DATA IN THIS EXERCISE
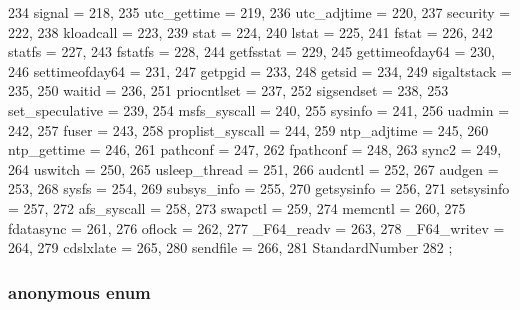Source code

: \begin{DoxyCode}
{234         signal = 218,
235         utc_gettime = 219,
236         utc_adjtime = 220,
237         security = 222,
238         kloadcall = 223,
239         stat = 224,
240         lstat = 225,
241         fstat = 226,
242         statfs = 227,
243         fstatfs = 228,
244         getfsstat = 229,
245         gettimeofday64 = 230,
246         settimeofday64 = 231,
247         getpgid = 233,
248         getsid = 234,
249         sigaltstack = 235,
250         waitid = 236,
251         priocntlset = 237,
252         sigsendset = 238,
253         set_speculative = 239,
254         msfs_syscall = 240,
255         sysinfo = 241,
256         uadmin = 242,
257         fuser = 243,
258         proplist_syscall = 244,
259         ntp_adjtime = 245,
260         ntp_gettime = 246,
261         pathconf = 247,
262         fpathconf = 248,
263         sync2 = 249,
264         uswitch = 250,
265         usleep_thread = 251,
266         audcntl = 252,
267         audgen = 253,
268         sysfs = 254,
269         subsys_info = 255,
270         getsysinfo = 256,
271         setsysinfo = 257,
272         afs_syscall = 258,
273         swapctl = 259,
274         memcntl = 260,
275         fdatasync = 261,
276         oflock = 262,
277         _F64_readv = 263,
278         _F64_writev = 264,
279         cdslxlate = 265,
280         sendfile = 266,
281         StandardNumber
282     };
\end{DoxyCode}
\hypertarget{classSystemCalls_3_01Tru64_01_4_a7859c0a3efa8b1c360f5c2376baf051e}{
\subsubsection[{"@75}]{\setlength{\rightskip}{0pt plus 5cm}anonymous enum}}
\label{classSystemCalls_3_01Tru64_01_4_a7859c0a3efa8b1c360f5c2376baf051e}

PROBLEM TO SOLVE
Pictures stay out; copy every entry above exactly.

REPLY
Source code

: \begin{DoxyCode}
{234         signal = 218,
235         utc_gettime = 219,
236         utc_adjtime = 220,
237         security = 222,
238         kloadcall = 223,
239         stat = 224,
240         lstat = 225,
241         fstat = 226,
242         statfs = 227,
243         fstatfs = 228,
244         getfsstat = 229,
245         gettimeofday64 = 230,
246         settimeofday64 = 231,
247         getpgid = 233,
248         getsid = 234,
249         sigaltstack = 235,
250         waitid = 236,
251         priocntlset = 237,
252         sigsendset = 238,
253         set_speculative = 239,
254         msfs_syscall = 240,
255         sysinfo = 241,
256         uadmin = 242,
257         fuser = 243,
258         proplist_syscall = 244,
259         ntp_adjtime = 245,
260         ntp_gettime = 246,
261         pathconf = 247,
262         fpathconf = 248,
263         sync2 = 249,
264         uswitch = 250,
265         usleep_thread = 251,
266         audcntl = 252,
267         audgen = 253,
268         sysfs = 254,
269         subsys_info = 255,
270         getsysinfo = 256,
271         setsysinfo = 257,
272         afs_syscall = 258,
273         swapctl = 259,
274         memcntl = 260,
275         fdatasync = 261,
276         oflock = 262,
277         _F64_readv = 263,
278         _F64_writev = 264,
279         cdslxlate = 265,
280         sendfile = 266,
281         StandardNumber
282     };
\end{DoxyCode}
\hypertarget{classSystemCalls_3_01Tru64_01_4_a7859c0a3efa8b1c360f5c2376baf051e}{
\subsubsection[{"@75}]{\setlength{\rightskip}{0pt plus 5cm}anonymous enum}}
\label{classSystemCalls_3_01Tru64_01_4_a7859c0a3efa8b1c360f5c2376baf051e}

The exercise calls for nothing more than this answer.